# Carnivorous plants to get rid of bugs?



## doletorts (Aug 1, 2014)

Now before i start, first i just want to say that this was a crazy idea i had when i was thinking of how to keep my new gnat problem under control. Second off, after doing research for about an hour i don't even think i would do it based on the fact that they need acidic soil and water thats very not nutritional lol like rain water cuz it doesn't have the added vitamins/minerals that are in tap and bottled water. And finally i don't even really know where i would get one to be honest cuz i never see them in like garden departments of big box stores. 

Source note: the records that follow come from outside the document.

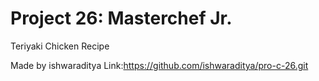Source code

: # Project 26: Masterchef Jr.
Teriyaki Chicken Recipe

Made by ishwaraditya
Link:https://github.com/ishwaraditya/pro-c-26.git
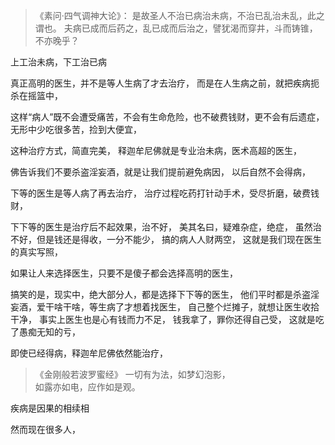 > 《素问·四气调神大论》：
> 是故圣人不治已病治未病，不治已乱治未乱，此之谓也。
> 夫病已成而后药之，乱已成而后治之，譬犹渴而穿井，斗而铸锥，不亦晚乎？

上工治未病，下工治已病

真正高明的医生，并不是等人生病了才去治疗，
而是在人生病之前，就把疾病扼杀在摇篮中，

这样“病人”既不会遭受痛苦，不会有生命危险，也不破费钱财，更不会有后遗症，
无形中少吃很多苦，捡到大便宜，

这种治疗方式，简直完美，
释迦牟尼佛就是专业治未病，医术高超的医生，

佛告诉我们不要杀盗淫妄酒，就是让我们提前避免病因，
以后自然不会得病，

下等的医生是等人病了再去治疗，
治疗过程吃药打针动手术，受尽折磨，破费钱财，

下下等的医生是治疗后不起效果，治不好，
美其名曰，疑难杂症，绝症，
虽然治不好，但是钱还是得收，一分不能少，
搞的病人人财两空，
这就是我们现在医生的真实写照，

如果让人来选择医生，只要不是傻子都会选择高明的医生，

搞笑的是，现实中，绝大部分人，都是选择下下等的医生，
他们平时都是杀盗淫妄酒，爱干啥干啥，等生病了才想着找医生，
自己整个烂摊子，就想让医生收拾干净，
事实上医生也是心有钱而力不足，
钱我拿了，罪你还得自己受，
这就是吃了愚痴无知的亏，

即使已经得病，释迦牟尼佛依然能治疗，

> 《金刚般若波罗蜜经》
> 一切有为法，如梦幻泡影，  
> 如露亦如电，应作如是观。

疾病是因果的相续相

然而现在很多人，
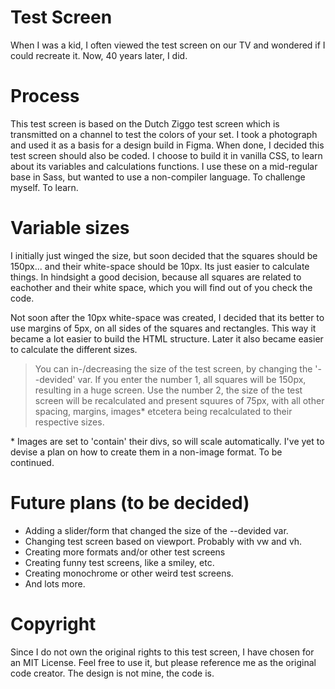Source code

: # Test Screen

When I was a kid, I often viewed the test screen on our TV and wondered if I could recreate it. Now, 40 years later, I did.

# Process
This test screen is based on the Dutch Ziggo test screen which is transmitted on a channel to test the colors of your set. I took a photograph and used it as a basis for a design build in Figma. When done, I decided this test screen should also be coded. I choose to build it in vanilla CSS, to learn about its variables and calculations functions. I use these on a mid-regular base in Sass, but wanted to use a non-compiler language. To challenge myself. To learn.

# Variable sizes
I initially just winged the size, but soon decided that the squares should be 150px... and their white-space should be 10px. Its just easier to calculate things. In hindsight a good decision, because all squares are related to eachother and their white space, which you will find out of you check the code.

Not soon after the 10px white-space was created, I decided that its better to use margins of 5px, on all sides of the squares and rectangles. This way it became a lot easier to build the HTML structure. Later it also became easier to calculate the different sizes.

> You can in-/decreasing the size of the test screen, by changing the '--devided' var. If you enter the number 1, all squares will be 150px, resulting in a huge screen. Use the number 2, the size of the test screen will be recalculated and present squures of 75px, with all other spacing, margins, images* etcetera being recalculated to their respective sizes.

\* Images are set to 'contain' their divs, so will scale automatically. I've yet to devise a plan on how to create them in a non-image format. To be continued.

# Future plans (to be decided)
- Adding a slider/form that changed the size of the --devided var.
- Changing test screen based on viewport. Probably with vw and vh.
- Creating more formats and/or other test screens
- Creating funny test screens, like a smiley, etc.
- Creating monochrome or other weird test screens.
- And lots more.

# Copyright
Since I do not own the original rights to this test screen, I have chosen for an MIT License. Feel free to use it, but please reference me as the original code creator. The design is not mine, the code is.
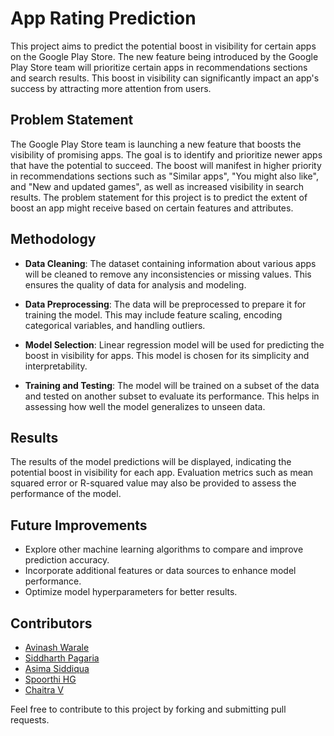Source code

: 
# App Rating Prediction

This project aims to predict the potential boost in visibility for certain apps on the Google Play Store. The new feature being introduced by the Google Play Store team will prioritize certain apps in recommendations sections and search results. This boost in visibility can significantly impact an app's success by attracting more attention from users.

## Problem Statement

The Google Play Store team is launching a new feature that boosts the visibility of promising apps. The goal is to identify and prioritize newer apps that have the potential to succeed. The boost will manifest in higher priority in recommendations sections such as "Similar apps", "You might also like", and "New and updated games", as well as increased visibility in search results. The problem statement for this project is to predict the extent of boost an app might receive based on certain features and attributes.

## Methodology

- **Data Cleaning**: The dataset containing information about various apps will be cleaned to remove any inconsistencies or missing values. This ensures the quality of data for analysis and modeling.
  
- **Data Preprocessing**: The data will be preprocessed to prepare it for training the model. This may include feature scaling, encoding categorical variables, and handling outliers.
  
- **Model Selection**: Linear regression model will be used for predicting the boost in visibility for apps. This model is chosen for its simplicity and interpretability.
  
- **Training and Testing**: The model will be trained on a subset of the data and tested on another subset to evaluate its performance. This helps in assessing how well the model generalizes to unseen data.

## Results

The results of the model predictions will be displayed, indicating the potential boost in visibility for each app. Evaluation metrics such as mean squared error or R-squared value may also be provided to assess the performance of the model.

## Future Improvements

- Explore other machine learning algorithms to compare and improve prediction accuracy.
- Incorporate additional features or data sources to enhance model performance.
- Optimize model hyperparameters for better results.

## Contributors

- [Avinash Warale](https://github.com/p4rz1v4l26)
- [Siddharth Pagaria](https://github.com/sidpagaria)
- [Asima Siddiqua](https://github.com/asimasiddiqua)
- [Spoorthi HG](https://github.com/spoorthihg25)
- [Chaitra V](https://github.com/chaitra1323)
  

Feel free to contribute to this project by forking and submitting pull requests.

So now that i got that said i want to know if putting any type of carnivorous plant (pitcher plants, flypaper plants, venus flytraps etc...) in with a tort would even be a good idea let alone work, it would probably have to be a tropical species like a redfoot which is what i have. Now obviously (if i even did it) they would have to be in their own pot that either is tall enough to the point where the tort has no chance to get to it, or is placed on something that cant be climbed on and that puts the plant high enough because its probably not a good idea to let a tort near something that can possibly not only poison it but also subsequently bite it. I just thought it would be a cool and much more appealing way to take care of bugs, cuz the exotic look of pitcher plants and venus fly traps would fit in very nicely with a tropical enclosure. 

And P.S. Im going to set up Georges new tank and move him to it soon so hopefully the bugs will just stay in the present tank and not come with to the new one. But i will still accept ideas on how to "take care" of bugs just in case. XoX


----------



## Tom (Aug 1, 2014)

To get rid of your substrate flies you will need to boil, bake or replace your substrate about every two weeks.

Because they come from the environment, you will definitely see them in your new enclosure too.


----------



## doletorts (Aug 2, 2014)

Ok thanks


----------



## pfara (Aug 2, 2014)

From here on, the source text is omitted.